§ **WHAT THE TASK REQUIRES**:
The answer must consist of every line from the data that holds "than".

§ **Stored data**:
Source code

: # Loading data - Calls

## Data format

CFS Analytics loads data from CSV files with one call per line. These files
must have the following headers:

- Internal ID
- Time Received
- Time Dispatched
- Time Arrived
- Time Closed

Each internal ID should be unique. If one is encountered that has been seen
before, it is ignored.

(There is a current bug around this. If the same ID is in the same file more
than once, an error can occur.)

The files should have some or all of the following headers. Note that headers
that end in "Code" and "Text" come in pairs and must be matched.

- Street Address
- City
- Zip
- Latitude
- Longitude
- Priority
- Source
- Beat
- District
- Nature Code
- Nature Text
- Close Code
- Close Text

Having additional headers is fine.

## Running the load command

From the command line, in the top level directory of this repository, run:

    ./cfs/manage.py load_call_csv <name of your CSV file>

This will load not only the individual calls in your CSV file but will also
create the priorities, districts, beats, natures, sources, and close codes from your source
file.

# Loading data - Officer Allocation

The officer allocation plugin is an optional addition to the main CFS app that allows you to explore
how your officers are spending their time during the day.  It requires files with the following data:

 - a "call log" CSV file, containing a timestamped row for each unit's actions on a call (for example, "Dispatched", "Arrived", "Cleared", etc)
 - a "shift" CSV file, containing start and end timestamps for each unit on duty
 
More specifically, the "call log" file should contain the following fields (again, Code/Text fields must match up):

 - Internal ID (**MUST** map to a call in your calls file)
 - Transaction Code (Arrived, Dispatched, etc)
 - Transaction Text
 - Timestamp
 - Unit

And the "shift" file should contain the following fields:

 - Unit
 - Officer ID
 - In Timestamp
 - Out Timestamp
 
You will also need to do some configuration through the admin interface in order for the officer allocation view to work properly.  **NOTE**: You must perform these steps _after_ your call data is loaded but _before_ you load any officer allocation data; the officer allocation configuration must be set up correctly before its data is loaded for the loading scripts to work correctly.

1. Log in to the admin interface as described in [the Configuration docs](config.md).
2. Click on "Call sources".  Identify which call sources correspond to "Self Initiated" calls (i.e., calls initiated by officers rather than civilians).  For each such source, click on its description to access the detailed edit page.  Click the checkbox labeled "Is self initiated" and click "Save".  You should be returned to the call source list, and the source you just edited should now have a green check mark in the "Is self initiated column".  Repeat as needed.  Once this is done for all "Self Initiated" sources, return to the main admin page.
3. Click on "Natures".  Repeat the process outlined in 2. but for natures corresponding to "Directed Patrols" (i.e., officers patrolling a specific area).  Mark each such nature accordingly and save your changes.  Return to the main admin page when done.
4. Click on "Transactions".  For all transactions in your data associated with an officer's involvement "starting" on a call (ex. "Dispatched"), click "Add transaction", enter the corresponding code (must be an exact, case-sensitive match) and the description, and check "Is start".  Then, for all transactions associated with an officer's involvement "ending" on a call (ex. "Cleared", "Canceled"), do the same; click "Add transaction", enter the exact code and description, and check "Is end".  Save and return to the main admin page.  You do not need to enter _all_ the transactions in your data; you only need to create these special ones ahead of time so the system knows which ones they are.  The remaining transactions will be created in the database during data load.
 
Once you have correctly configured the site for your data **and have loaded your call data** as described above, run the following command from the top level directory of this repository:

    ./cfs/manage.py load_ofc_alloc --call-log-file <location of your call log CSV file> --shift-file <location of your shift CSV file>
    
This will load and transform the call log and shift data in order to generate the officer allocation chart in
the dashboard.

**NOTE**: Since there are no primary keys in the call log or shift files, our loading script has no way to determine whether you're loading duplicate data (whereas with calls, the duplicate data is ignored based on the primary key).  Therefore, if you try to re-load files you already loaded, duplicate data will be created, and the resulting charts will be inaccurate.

§ **RESPONSE AREA**:
than once, an error can occur.)
2. Click on "Call sources".  Identify which call sources correspond to "Self Initiated" calls (i.e., calls initiated by officers rather than civilians).  For each such source, click on its description to access the detailed edit page.  Click the checkbox labeled "Is self initiated" and click "Save".  You should be returned to the call source list, and the source you just edited should now have a green check mark in the "Is self initiated column".  Repeat as needed.  Once this is done for all "Self Initiated" sources, return to the main admin page.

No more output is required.